▶ _WORK ITEM_:
Repeat every record exactly as written.

▶ _TASK INPUTS_:
_ _ _
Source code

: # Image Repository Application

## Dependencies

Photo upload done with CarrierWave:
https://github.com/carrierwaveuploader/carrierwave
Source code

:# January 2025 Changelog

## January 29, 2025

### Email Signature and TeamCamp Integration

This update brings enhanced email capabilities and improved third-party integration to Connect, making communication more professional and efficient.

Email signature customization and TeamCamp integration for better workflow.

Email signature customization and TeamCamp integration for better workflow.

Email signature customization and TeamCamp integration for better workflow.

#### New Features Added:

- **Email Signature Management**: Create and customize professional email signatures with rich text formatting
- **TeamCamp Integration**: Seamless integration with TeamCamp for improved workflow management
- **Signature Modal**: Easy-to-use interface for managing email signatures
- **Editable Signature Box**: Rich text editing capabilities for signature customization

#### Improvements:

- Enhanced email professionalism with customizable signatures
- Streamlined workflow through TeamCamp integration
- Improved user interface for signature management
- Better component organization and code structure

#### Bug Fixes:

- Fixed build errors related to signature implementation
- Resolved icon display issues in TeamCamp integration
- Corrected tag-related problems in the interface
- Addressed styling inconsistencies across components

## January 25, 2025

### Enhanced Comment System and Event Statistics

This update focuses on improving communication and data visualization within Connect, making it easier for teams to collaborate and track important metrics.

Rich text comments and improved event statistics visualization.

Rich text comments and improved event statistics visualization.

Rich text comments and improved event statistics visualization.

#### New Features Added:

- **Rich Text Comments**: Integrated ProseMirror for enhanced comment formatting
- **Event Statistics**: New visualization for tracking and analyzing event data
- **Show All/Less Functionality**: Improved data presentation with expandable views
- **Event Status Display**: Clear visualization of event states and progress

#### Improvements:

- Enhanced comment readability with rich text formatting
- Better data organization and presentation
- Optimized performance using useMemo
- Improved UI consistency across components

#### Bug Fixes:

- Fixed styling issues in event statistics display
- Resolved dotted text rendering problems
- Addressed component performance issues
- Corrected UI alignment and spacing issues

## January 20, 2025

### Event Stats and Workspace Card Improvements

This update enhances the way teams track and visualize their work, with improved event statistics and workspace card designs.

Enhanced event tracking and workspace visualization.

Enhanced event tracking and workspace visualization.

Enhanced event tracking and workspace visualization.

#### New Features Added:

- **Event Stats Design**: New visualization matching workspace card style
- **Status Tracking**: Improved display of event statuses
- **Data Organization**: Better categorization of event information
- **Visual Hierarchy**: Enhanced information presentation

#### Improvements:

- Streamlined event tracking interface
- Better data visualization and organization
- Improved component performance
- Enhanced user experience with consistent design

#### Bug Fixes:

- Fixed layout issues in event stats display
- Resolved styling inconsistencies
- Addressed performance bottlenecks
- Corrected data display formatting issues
_ _ _
▶ _WRITTEN ANSWER_:
Source code

: # Image Repository Application

## Dependencies

Photo upload done with CarrierWave:
https://github.com/carrierwaveuploader/carrierwave
Source code

:# January 2025 Changelog

## January 29, 2025

### Email Signature and TeamCamp Integration

This update brings enhanced email capabilities and improved third-party integration to Connect, making communication more professional and efficient.

Email signature customization and TeamCamp integration for better workflow.

Email signature customization and TeamCamp integration for better workflow.

Email signature customization and TeamCamp integration for better workflow.

#### New Features Added:

- **Email Signature Management**: Create and customize professional email signatures with rich text formatting
- **TeamCamp Integration**: Seamless integration with TeamCamp for improved workflow management
- **Signature Modal**: Easy-to-use interface for managing email signatures
- **Editable Signature Box**: Rich text editing capabilities for signature customization

#### Improvements:

- Enhanced email professionalism with customizable signatures
- Streamlined workflow through TeamCamp integration
- Improved user interface for signature management
- Better component organization and code structure

#### Bug Fixes:

- Fixed build errors related to signature implementation
- Resolved icon display issues in TeamCamp integration
- Corrected tag-related problems in the interface
- Addressed styling inconsistencies across components

## January 25, 2025

### Enhanced Comment System and Event Statistics

This update focuses on improving communication and data visualization within Connect, making it easier for teams to collaborate and track important metrics.

Rich text comments and improved event statistics visualization.

Rich text comments and improved event statistics visualization.

Rich text comments and improved event statistics visualization.

#### New Features Added:

- **Rich Text Comments**: Integrated ProseMirror for enhanced comment formatting
- **Event Statistics**: New visualization for tracking and analyzing event data
- **Show All/Less Functionality**: Improved data presentation with expandable views
- **Event Status Display**: Clear visualization of event states and progress

#### Improvements:

- Enhanced comment readability with rich text formatting
- Better data organization and presentation
- Optimized performance using useMemo
- Improved UI consistency across components

#### Bug Fixes:

- Fixed styling issues in event statistics display
- Resolved dotted text rendering problems
- Addressed component performance issues
- Corrected UI alignment and spacing issues

## January 20, 2025

### Event Stats and Workspace Card Improvements

This update enhances the way teams track and visualize their work, with improved event statistics and workspace card designs.

Enhanced event tracking and workspace visualization.

Enhanced event tracking and workspace visualization.

Enhanced event tracking and workspace visualization.

#### New Features Added:

- **Event Stats Design**: New visualization matching workspace card style
- **Status Tracking**: Improved display of event statuses
- **Data Organization**: Better categorization of event information
- **Visual Hierarchy**: Enhanced information presentation

#### Improvements:

- Streamlined event tracking interface
- Better data visualization and organization
- Improved component performance
- Enhanced user experience with consistent design

#### Bug Fixes:

- Fixed layout issues in event stats display
- Resolved styling inconsistencies
- Addressed performance bottlenecks
- Corrected data display formatting issues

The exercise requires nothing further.